Above Photo: Weavers close out their congress in Guatemala City on May 28, 2019. WNV / Jeff Abbott.
By pushing for intellectual property legislation and documenting the disappearing meaning of their designs, Indigenous weavers are challenging the tourism industry.
The vibrant colors of the Indigenous weavings from Guatemala that appear on the traditional blouses known as huipiles, skirts and other items hold a deep symbolic meaning for communities across the Central American country, but they are also deeply intertwined with the promotion of tourism in Guatemala. The intricate designs greet tourists in promotional material at the airport, and companies and non-government organizations have sought to capitalize on the designs.

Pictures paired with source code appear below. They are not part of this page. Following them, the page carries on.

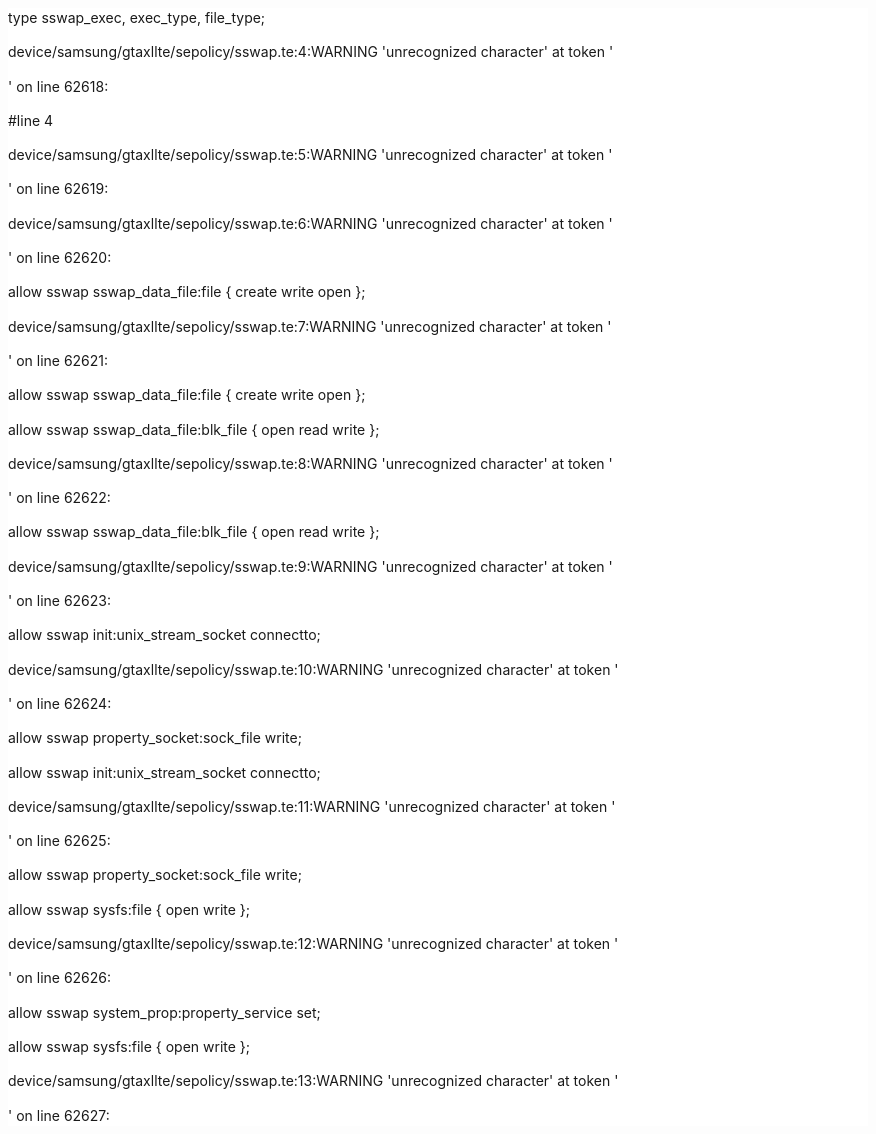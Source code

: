 type sswap_exec, exec_type, file_type;

device/samsung/gtaxllte/sepolicy/sswap.te:4:WARNING 'unrecognized character' at token '

' on line 62618:

#line 4

device/samsung/gtaxllte/sepolicy/sswap.te:5:WARNING 'unrecognized character' at token '

' on line 62619:

device/samsung/gtaxllte/sepolicy/sswap.te:6:WARNING 'unrecognized character' at token '

' on line 62620:

allow sswap sswap_data_file:file { create write open };

device/samsung/gtaxllte/sepolicy/sswap.te:7:WARNING 'unrecognized character' at token '

' on line 62621:

allow sswap sswap_data_file:file { create write open };

allow sswap sswap_data_file:blk_file { open read write };

device/samsung/gtaxllte/sepolicy/sswap.te:8:WARNING 'unrecognized character' at token '

' on line 62622:

allow sswap sswap_data_file:blk_file { open read write };

device/samsung/gtaxllte/sepolicy/sswap.te:9:WARNING 'unrecognized character' at token '

' on line 62623:

allow sswap init:unix_stream_socket connectto;

device/samsung/gtaxllte/sepolicy/sswap.te:10:WARNING 'unrecognized character' at token '

' on line 62624:

allow sswap property_socket:sock_file write;

allow sswap init:unix_stream_socket connectto;

device/samsung/gtaxllte/sepolicy/sswap.te:11:WARNING 'unrecognized character' at token '

' on line 62625:

allow sswap property_socket:sock_file write;

allow sswap sysfs:file { open write };

device/samsung/gtaxllte/sepolicy/sswap.te:12:WARNING 'unrecognized character' at token '

' on line 62626:

allow sswap system_prop:property_service set;

allow sswap sysfs:file { open write };

device/samsung/gtaxllte/sepolicy/sswap.te:13:WARNING 'unrecognized character' at token '

' on line 62627:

For the last six years, Indigenous women have sought to challenge the exploitation of their sacred designs through the promotion of legislation that would protect their collective intellectual property rights. On Sept. 5, the Women’s Association for the Development of Sacatepéquez, or AFEDES, and the weavers of the Ruchajixik Ri Qana’ojbäl **movement, which means Guardians of Our Knowledge in the Kaqchikel language, presented their latest proposal for a law that would protect their weavings.
The proposal is backed by members of the leftist block in congress, and its presentation to lawmakers marked the fifth weavers congress, which brought together hundreds of weavers from their movement from across the country to discuss and exchange experiences and weavings in Guatemala City. Yet the weavers have also sought to find multi-party support for the legislation, in the hopes that the law will advance in the current congress.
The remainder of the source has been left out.